2024年12月6日(金)

チャイナ・ウォッチャーの視点

2009年11月25日

 上海の学生対話集会は米側の強い要望に中国が折れて実現したと言われているが、人権や表現の自由などオバマ大統領が対話の場を通じて大衆に訴えたかった真意は、中国の巧妙なメディア戦術によって封じ込められた。

 言ってみれば、今回の訪中にあたって、「中国を封じ込めるつもりはない」と度々宣言したオマバ大統領は、結局中国による「言論封じ込め」の対象となった。何という皮肉な話であろうか。

大統領が仕掛けた奇策

 このような無礼千万の「言論規制」に不満を感じたのか、オバマ大統領は訪中の間にある奇策に打って出た。中国の人民日報や中央テレビ局などの御用メディアからの取材の申し込みをいっさい拒否していたオバマ大統領は、中国の胡錦濤国家主席と会談した際に突如、『南方週末』という中国の国内新聞の名前を言い出して、この新聞からの取材を受けたいと申し出たのである。

 『南方週末』というのは中国の広州市に本社をおく一地方紙ではあるが、中国で起きる人権侵害などの問題に積極的に切り込む「開明派新聞」として全国的に知られている。実際、広州だけでなく、北京や上海など全国の大都会でも販売されているから、いわば「準全国紙」としての地位を勝ち取っている。

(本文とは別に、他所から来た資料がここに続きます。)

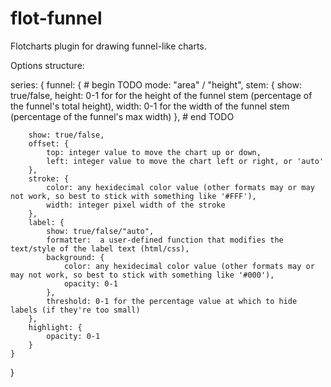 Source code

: flot-funnel
===========

Flotcharts plugin for drawing funnel-like charts.


Options structure:

series: {
	funnel: {
		# begin TODO
		mode: "area" / "height",
		stem: {
			show: true/false,
			height: 0-1 for for the height of the funnel stem (percentage of the funnel's total height),
			width: 0-1 for the width of the funnel stem (percentage of the funnel's max width)
		},
		# end TODO
		
		show: true/false,		
		offset: {
			top: integer value to move the chart up or down,
			left: integer value to move the chart left or right, or 'auto'
		},
		stroke: {
			color: any hexidecimal color value (other formats may or may not work, so best to stick with something like '#FFF'),
			width: integer pixel width of the stroke
		},
		label: {
			show: true/false/"auto",
			formatter:  a user-defined function that modifies the text/style of the label text (html/css),
			background: {
				color: any hexidecimal color value (other formats may or may not work, so best to stick with something like '#000'),
				opacity: 0-1
			},
			threshold: 0-1 for the percentage value at which to hide labels (if they're too small)
		},
		highlight: {
			opacity: 0-1
		}
	}
}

 もちろん『南方週末』は、人民日報や中央テレビ局などを差し置いてオバマ大統領に取材できるとは夢にも思っていないし、取材を申し出たこともない。逆に、中国の御用メディアに嫌気がさして、オバマ大統領は、駐中国アメリカ大使館の推薦を受け、『南方週末』からの取材を受けようと自らが決め、胡主席に「直訴」したわけである。

 大統領からの突如の申し出に、胡主席はさぞ驚いたであろうが、国賓であるオバマ大統領の「たっての願い」を拒否するわけにもいかない。結局、胡主席からの同意を得て、オバマ大統領が仕掛けた『南方週末』取材は実現した。

紙面が空白? 前代未聞の新聞報道

 しかし、事件が起きたのは、オバマ大統領が中国を後にした翌日の11月19日。インターネットの予告で、この日に発売された最新号の『南方週末』にオバマ大統領への単独インタビュー記事が掲載されることを知った人々は、競って同紙を購入したが、それを手にした途端、読者たちはいっせいに我が目を疑った。

 確かに、オバマ大統領のインタビュー記事は新聞の2面の上段に短く掲載された。しかし、2面の下段部分は何と、何も掲載されていない「空白」であったのだ。そして新聞の1面の下段も、実は空白のままだった。

 要するに当日の『南方週末』は、紙面の1面の半分と2面の半分を空白にしたまま、販売したのである。

 もちろん、このような前代未聞の出来事は、けっして『南方週末』の本意ではない。空けた新聞紙面はもともと、オバマ大統領へのインタビュー記事を掲載するために取っておいたスペースだったのである。

 しかし、大統領が中国を発った直後に、『南方週末』の編集部に中国共産党宣伝部の検閲が入ってきた。記者が書き上げたインタビュー記事に対する厳重な検閲の結果、宣伝部は記事内容の大幅な削除・圧縮を新聞社に命じたのだ。